- RECORDS FOR PROCESSING -
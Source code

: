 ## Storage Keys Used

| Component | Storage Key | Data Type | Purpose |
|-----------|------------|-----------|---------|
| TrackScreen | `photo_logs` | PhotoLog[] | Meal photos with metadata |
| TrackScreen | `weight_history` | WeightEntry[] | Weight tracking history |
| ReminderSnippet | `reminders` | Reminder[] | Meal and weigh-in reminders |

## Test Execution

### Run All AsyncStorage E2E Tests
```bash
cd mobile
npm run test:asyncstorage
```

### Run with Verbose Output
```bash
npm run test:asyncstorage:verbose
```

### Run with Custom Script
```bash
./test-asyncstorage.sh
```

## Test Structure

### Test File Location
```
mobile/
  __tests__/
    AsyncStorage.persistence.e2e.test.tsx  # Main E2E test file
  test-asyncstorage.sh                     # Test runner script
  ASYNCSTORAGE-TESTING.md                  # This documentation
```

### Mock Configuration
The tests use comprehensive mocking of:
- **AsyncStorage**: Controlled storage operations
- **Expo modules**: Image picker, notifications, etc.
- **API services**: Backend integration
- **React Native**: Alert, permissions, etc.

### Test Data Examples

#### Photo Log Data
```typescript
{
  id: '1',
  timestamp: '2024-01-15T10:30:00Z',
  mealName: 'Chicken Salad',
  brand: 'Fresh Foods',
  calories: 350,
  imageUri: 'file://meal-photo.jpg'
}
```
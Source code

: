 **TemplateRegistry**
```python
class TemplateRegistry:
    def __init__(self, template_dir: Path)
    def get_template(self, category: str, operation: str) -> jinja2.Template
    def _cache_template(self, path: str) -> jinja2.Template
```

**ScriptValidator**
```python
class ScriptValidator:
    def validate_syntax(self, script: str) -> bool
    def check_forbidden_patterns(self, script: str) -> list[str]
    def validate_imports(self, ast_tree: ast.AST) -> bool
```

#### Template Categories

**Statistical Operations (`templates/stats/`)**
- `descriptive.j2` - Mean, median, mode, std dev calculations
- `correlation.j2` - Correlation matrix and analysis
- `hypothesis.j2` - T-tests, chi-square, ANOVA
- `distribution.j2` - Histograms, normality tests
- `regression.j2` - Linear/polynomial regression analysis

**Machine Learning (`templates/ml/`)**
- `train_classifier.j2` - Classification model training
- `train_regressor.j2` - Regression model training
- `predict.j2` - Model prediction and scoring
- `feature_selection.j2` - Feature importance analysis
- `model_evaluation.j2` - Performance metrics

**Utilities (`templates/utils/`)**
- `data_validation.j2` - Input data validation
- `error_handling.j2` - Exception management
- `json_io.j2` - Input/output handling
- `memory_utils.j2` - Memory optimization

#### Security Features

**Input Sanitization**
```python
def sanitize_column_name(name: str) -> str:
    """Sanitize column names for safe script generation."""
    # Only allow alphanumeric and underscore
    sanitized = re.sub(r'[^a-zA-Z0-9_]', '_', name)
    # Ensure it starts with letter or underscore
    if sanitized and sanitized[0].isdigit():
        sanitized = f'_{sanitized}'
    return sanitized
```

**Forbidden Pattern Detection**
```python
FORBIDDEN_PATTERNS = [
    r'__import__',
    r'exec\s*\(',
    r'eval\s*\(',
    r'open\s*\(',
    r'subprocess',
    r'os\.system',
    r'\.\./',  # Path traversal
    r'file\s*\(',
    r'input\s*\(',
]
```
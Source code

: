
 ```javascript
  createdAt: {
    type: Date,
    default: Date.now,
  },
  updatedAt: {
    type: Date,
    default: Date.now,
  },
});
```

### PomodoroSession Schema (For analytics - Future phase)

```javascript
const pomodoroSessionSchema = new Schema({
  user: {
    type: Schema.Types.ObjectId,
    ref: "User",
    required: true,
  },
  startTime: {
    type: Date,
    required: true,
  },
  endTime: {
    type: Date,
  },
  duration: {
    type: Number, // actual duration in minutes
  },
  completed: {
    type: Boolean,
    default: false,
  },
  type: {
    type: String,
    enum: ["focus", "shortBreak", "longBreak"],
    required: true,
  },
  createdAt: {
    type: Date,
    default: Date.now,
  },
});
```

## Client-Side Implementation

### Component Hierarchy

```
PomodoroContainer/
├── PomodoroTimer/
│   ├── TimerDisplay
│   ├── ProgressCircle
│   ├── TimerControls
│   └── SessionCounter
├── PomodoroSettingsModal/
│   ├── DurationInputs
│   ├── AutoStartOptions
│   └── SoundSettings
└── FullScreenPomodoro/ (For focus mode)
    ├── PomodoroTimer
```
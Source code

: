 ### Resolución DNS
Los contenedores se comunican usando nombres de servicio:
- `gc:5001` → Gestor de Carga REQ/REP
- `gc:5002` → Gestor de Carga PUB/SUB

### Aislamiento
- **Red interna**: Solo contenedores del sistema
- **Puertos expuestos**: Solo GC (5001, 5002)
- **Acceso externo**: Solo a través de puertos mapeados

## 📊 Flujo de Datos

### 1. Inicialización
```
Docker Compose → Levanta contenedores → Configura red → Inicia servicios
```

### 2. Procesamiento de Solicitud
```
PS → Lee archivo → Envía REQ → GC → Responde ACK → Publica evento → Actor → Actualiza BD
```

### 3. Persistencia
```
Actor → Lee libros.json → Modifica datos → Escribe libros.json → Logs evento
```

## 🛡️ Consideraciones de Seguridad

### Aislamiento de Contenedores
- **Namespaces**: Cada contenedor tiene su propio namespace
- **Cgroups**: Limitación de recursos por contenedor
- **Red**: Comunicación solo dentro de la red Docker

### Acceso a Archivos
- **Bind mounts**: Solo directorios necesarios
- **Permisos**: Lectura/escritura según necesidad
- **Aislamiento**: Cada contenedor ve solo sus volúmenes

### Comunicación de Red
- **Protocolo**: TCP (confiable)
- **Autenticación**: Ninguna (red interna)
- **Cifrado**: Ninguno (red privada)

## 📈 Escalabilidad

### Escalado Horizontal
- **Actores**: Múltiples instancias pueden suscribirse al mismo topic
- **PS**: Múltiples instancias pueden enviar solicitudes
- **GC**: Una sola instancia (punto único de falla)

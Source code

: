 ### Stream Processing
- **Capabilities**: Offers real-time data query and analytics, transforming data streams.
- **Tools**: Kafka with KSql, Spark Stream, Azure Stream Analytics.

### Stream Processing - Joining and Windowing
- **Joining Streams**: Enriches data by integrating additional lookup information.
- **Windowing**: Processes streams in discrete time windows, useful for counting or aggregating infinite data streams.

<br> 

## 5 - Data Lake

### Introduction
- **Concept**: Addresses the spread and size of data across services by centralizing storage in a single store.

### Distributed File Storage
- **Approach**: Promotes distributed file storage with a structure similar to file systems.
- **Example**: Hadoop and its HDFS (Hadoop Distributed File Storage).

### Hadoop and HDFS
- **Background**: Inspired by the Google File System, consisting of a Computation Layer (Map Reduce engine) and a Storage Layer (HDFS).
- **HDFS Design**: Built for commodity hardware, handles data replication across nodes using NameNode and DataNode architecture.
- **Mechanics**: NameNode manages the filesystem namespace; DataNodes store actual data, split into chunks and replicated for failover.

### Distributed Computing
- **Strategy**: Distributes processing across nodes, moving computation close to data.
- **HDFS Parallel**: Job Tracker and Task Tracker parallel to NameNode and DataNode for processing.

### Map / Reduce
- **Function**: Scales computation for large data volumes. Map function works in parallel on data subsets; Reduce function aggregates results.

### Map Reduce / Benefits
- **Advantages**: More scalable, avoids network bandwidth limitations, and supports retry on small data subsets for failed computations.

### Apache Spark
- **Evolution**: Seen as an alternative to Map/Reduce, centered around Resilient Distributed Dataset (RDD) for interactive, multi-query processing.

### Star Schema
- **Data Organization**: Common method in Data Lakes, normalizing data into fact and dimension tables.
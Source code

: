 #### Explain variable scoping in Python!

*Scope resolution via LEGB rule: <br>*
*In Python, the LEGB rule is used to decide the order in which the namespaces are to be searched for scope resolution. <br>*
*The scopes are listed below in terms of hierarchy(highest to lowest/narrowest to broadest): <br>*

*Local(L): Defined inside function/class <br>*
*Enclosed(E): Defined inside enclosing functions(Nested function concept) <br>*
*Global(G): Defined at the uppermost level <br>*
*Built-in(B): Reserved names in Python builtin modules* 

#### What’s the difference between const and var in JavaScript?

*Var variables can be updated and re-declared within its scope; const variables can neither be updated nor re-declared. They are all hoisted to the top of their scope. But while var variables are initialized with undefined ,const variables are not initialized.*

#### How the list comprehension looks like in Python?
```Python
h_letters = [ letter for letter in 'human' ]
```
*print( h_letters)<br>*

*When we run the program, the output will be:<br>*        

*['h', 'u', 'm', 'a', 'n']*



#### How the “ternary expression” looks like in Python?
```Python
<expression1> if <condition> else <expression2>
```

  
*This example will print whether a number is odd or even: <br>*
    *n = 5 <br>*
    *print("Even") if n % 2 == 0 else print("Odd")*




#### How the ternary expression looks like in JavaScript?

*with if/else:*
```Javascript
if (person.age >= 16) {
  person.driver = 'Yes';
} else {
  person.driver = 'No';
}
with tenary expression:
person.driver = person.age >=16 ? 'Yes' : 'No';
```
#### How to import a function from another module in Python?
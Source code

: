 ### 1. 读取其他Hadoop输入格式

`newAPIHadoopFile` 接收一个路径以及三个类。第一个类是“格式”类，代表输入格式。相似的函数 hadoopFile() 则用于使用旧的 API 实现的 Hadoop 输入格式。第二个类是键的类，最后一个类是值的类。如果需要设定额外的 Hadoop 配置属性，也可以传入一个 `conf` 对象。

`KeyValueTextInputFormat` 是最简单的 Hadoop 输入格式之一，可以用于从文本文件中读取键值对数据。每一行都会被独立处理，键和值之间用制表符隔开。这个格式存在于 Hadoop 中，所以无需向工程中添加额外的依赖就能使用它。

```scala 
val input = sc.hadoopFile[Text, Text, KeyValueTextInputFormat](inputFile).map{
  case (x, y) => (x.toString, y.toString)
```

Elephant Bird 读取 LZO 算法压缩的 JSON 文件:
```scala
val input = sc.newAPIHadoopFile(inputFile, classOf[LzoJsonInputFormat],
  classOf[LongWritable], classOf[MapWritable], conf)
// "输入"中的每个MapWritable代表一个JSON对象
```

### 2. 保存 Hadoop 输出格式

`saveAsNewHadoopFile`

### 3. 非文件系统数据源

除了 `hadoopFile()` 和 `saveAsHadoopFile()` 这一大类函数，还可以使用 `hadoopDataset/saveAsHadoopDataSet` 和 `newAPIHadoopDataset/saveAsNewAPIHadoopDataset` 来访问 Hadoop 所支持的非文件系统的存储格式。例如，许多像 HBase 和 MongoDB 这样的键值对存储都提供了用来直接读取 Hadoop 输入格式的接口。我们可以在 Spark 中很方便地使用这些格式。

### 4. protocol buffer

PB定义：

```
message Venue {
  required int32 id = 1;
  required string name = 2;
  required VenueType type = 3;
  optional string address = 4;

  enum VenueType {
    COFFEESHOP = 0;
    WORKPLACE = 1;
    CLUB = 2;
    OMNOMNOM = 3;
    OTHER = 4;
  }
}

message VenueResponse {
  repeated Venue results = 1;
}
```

- WORK ITEM -
Give back precisely the lines above that start at the line containing "- **Mechanics**: NameNode" and end at the line containing "- **Advantages**: More", inclusive. No other lines belong in the output.

- RESPONSE TO THIS EXERCISE -
- **Mechanics**: NameNode manages the filesystem namespace; DataNodes store actual data, split into chunks and replicated for failover.

### Distributed Computing
- **Strategy**: Distributes processing across nodes, moving computation close to data.
- **HDFS Parallel**: Job Tracker and Task Tracker parallel to NameNode and DataNode for processing.

### Map / Reduce
- **Function**: Scales computation for large data volumes. Map function works in parallel on data subsets; Reduce function aggregates results.

### Map Reduce / Benefits
- **Advantages**: More scalable, avoids network bandwidth limitations, and supports retry on small data subsets for failed computations.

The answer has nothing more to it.